*Work to complete*
Return only the count of lines in the listing below where the word "example" appears.

*Records to use*
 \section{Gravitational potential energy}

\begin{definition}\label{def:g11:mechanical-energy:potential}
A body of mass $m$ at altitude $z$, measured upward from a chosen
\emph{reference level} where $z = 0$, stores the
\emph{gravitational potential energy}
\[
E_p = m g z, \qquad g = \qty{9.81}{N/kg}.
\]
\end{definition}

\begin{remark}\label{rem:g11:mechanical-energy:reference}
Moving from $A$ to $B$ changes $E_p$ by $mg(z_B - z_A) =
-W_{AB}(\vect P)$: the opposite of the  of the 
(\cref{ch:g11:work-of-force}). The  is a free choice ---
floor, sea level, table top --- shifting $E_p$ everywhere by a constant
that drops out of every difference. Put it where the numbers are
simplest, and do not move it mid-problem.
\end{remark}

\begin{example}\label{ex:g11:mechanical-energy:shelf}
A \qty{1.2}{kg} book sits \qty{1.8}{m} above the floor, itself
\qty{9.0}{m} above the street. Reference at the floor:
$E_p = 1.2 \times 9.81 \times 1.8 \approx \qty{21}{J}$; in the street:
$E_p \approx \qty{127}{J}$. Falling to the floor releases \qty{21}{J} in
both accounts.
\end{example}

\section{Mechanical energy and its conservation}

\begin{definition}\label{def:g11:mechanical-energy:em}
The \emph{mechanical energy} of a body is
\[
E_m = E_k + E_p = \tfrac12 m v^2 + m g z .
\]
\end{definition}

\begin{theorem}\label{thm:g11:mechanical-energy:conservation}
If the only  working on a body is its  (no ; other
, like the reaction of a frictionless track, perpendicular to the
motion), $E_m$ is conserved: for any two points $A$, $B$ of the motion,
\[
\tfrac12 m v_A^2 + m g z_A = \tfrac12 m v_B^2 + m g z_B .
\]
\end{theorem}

--

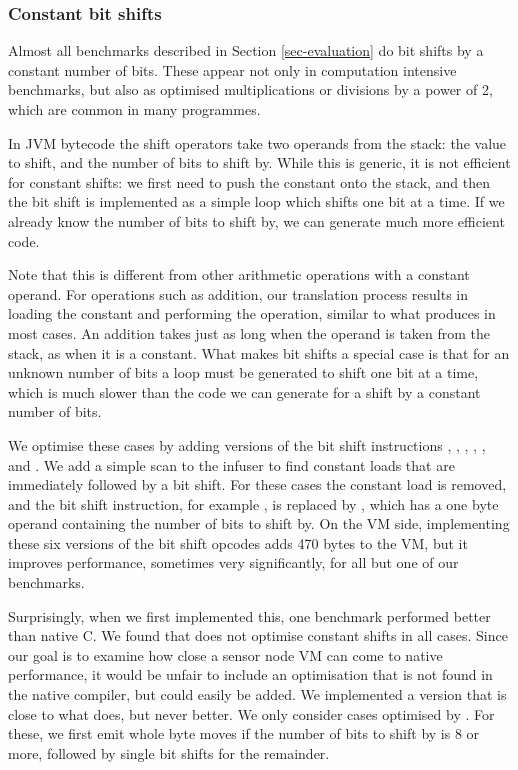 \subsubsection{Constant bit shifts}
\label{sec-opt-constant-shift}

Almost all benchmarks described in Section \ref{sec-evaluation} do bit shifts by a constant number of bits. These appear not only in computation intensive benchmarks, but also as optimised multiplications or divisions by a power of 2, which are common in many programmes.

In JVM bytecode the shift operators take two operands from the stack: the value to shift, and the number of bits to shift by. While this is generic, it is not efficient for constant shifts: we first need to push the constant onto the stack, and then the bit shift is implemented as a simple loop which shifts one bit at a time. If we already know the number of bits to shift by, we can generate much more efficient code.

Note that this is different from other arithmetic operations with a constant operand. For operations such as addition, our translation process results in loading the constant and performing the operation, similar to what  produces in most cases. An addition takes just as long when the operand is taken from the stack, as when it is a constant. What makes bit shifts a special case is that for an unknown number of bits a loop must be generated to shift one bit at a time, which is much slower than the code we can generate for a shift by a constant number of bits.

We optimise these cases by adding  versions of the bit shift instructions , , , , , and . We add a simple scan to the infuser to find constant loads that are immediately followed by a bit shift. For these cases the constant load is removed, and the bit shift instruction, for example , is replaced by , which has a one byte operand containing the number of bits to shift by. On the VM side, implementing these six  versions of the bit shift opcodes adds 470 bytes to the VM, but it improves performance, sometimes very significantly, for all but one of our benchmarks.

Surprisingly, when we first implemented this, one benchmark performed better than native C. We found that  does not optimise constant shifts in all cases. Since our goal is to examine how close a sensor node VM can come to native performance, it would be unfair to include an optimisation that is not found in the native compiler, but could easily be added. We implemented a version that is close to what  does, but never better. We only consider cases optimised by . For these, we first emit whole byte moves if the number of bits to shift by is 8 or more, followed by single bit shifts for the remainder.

*Task solution*
3